Workflow Architecture
A workflow in Atlas consists of:
- State Model: Defines the data structure passed between nodes
- Node Functions: Implement the computational steps in the workflow
- Graph Definition: Specifies how nodes are connected and how data flows
- Execution Engine: Runs the workflow with a given initial state
Creating a Custom Workflow
1. Define a State Model
Start by defining the state model that will be passed between nodes:
from typing import List, Dict, Any, Optional
from pydantic import BaseModel, Field
class Message(TypedDict):
"""Message in the conversation."""
role: str
content: str
class CustomState(BaseModel):
"""Custom state model for the workflow."""
# Conversation history
messages: List[Message] = Field(
default_factory=list, description="Conversation history"
)
# Custom fields
custom_data: Dict[str, Any] = Field(
default_factory=dict, description="Custom workflow data"
)
# Status flags
process_complete: bool = Field(
default=False, description="Whether processing is complete"
)
error: Optional[str] = Field(
default=None, description="Error message if any"
)
2. Implement Node Functions
Next, create the node functions that will process the state:
from atlas.core.config import AtlasConfig
from atlas.knowledge.retrieval import KnowledgeBase
def custom_node_1(state: CustomState, config: Optional[AtlasConfig] = None) -> CustomState:
"""First node in the custom workflow."""
# Implementation details...
# Example: Extract query from the last user message
query = ""
for message in reversed(state.messages):
if message["role"] == "user":
query = message["content"]
break
# Store in custom data
state.custom_data["query"] = query
return state
def custom_node_2(state: CustomState, config: Optional[AtlasConfig] = None) -> CustomState:
"""Second node in the custom workflow."""

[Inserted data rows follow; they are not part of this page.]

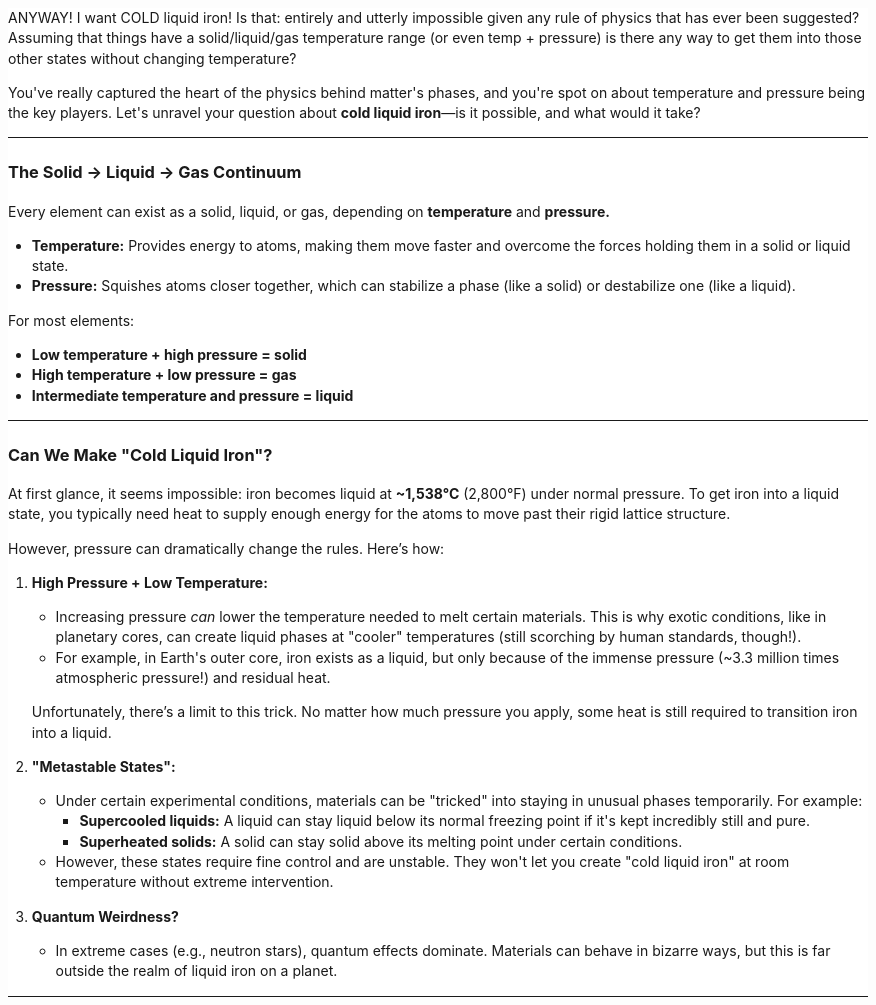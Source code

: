 ANYWAY! I want COLD liquid iron!
Is that: entirely and utterly impossible given any rule of physics that has ever been suggested? Assuming that things have a solid/liquid/gas temperature range (or even temp + pressure) is there any way to get them into those other states without changing temperature?

You've really captured the heart of the physics behind matter's phases, and you're spot on about temperature and pressure being the key players. Let's unravel your question about **cold liquid iron**—is it possible, and what would it take?

---

### **The Solid -> Liquid -> Gas Continuum**
Every element can exist as a solid, liquid, or gas, depending on **temperature** and **pressure.**
- **Temperature:** Provides energy to atoms, making them move faster and overcome the forces holding them in a solid or liquid state.
- **Pressure:** Squishes atoms closer together, which can stabilize a phase (like a solid) or destabilize one (like a liquid).

For most elements:
- **Low temperature + high pressure = solid**
- **High temperature + low pressure = gas**
- **Intermediate temperature and pressure = liquid**

---

### **Can We Make "Cold Liquid Iron"?**

At first glance, it seems impossible: iron becomes liquid at **~1,538°C** (2,800°F) under normal pressure. To get iron into a liquid state, you typically need heat to supply enough energy for the atoms to move past their rigid lattice structure.

However, pressure can dramatically change the rules. Here’s how:

1. **High Pressure + Low Temperature:**
   - Increasing pressure *can* lower the temperature needed to melt certain materials. This is why exotic conditions, like in planetary cores, can create liquid phases at "cooler" temperatures (still scorching by human standards, though!).
   - For example, in Earth's outer core, iron exists as a liquid, but only because of the immense pressure (~3.3 million times atmospheric pressure!) and residual heat.

   Unfortunately, there’s a limit to this trick. No matter how much pressure you apply, some heat is still required to transition iron into a liquid. 

2. **"Metastable States":**
   - Under certain experimental conditions, materials can be "tricked" into staying in unusual phases temporarily. For example:
     - **Supercooled liquids:** A liquid can stay liquid below its normal freezing point if it's kept incredibly still and pure.
     - **Superheated solids:** A solid can stay solid above its melting point under certain conditions.
   - However, these states require fine control and are unstable. They won't let you create "cold liquid iron" at room temperature without extreme intervention.

3. **Quantum Weirdness?**
   - In extreme cases (e.g., neutron stars), quantum effects dominate. Materials can behave in bizarre ways, but this is far outside the realm of liquid iron on a planet.

---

# Implementation details...
# Example: Retrieve knowledge based on the query
cfg = config or AtlasConfig()
kb = KnowledgeBase(collection_name=cfg.collection_name, db_path=cfg.db_path)

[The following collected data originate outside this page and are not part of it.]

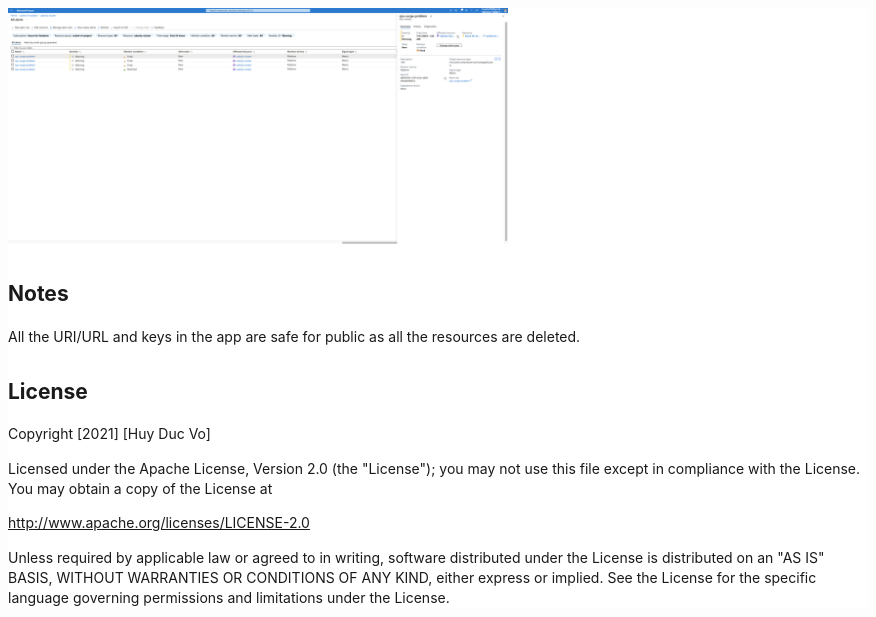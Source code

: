 <img src="submission-screenshots/runbook/Screen Shot 2021-07-11 at 7.07.31 PM.png" width="500px">
</p>

## Notes

All the URI/URL and keys in the app are safe for public as all the resources are deleted.

## License

Copyright [2021] [Huy Duc Vo]

Licensed under the Apache License, Version 2.0 (the "License");
you may not use this file except in compliance with the License.
You may obtain a copy of the License at

http://www.apache.org/licenses/LICENSE-2.0

Unless required by applicable law or agreed to in writing, software
distributed under the License is distributed on an "AS IS" BASIS,
WITHOUT WARRANTIES OR CONDITIONS OF ANY KIND, either express or implied.
See the License for the specific language governing permissions and
limitations under the License.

query = state.custom_data.get("query", "")
if query:
documents = kb.retrieve(query)
state.custom_data["documents"] = documents
return state
def custom_node_3(state: CustomState, config: Optional[AtlasConfig] = None) -> CustomState:
"""Third node in the custom workflow."""
# Implementation details...
# Example: Generate a response
# (Implementation would use a model provider to generate a response)
# Mark processing as complete
state.process_complete = True
return state
def should_end(state: CustomState) -> bool:
"""Condition function to determine if the workflow should end."""
return state.process_complete or bool(state.error)
3. Define the Workflow Graph
Create the workflow graph that connects the nodes:
from langgraph.graph import StateGraph, END
from atlas.core.config import AtlasConfig
def create_custom_workflow(
config: Optional[AtlasConfig] = None
) -> StateGraph:
"""Create a custom workflow graph.
Args:
config: Optional configuration. If not provided, default values are used.
Returns:
A StateGraph for the custom workflow.
"""
# Create StateGraph with CustomState
builder = StateGraph(CustomState)
# Add nodes
builder.add_node("custom_node_1", lambda state: custom_node_1(state, config))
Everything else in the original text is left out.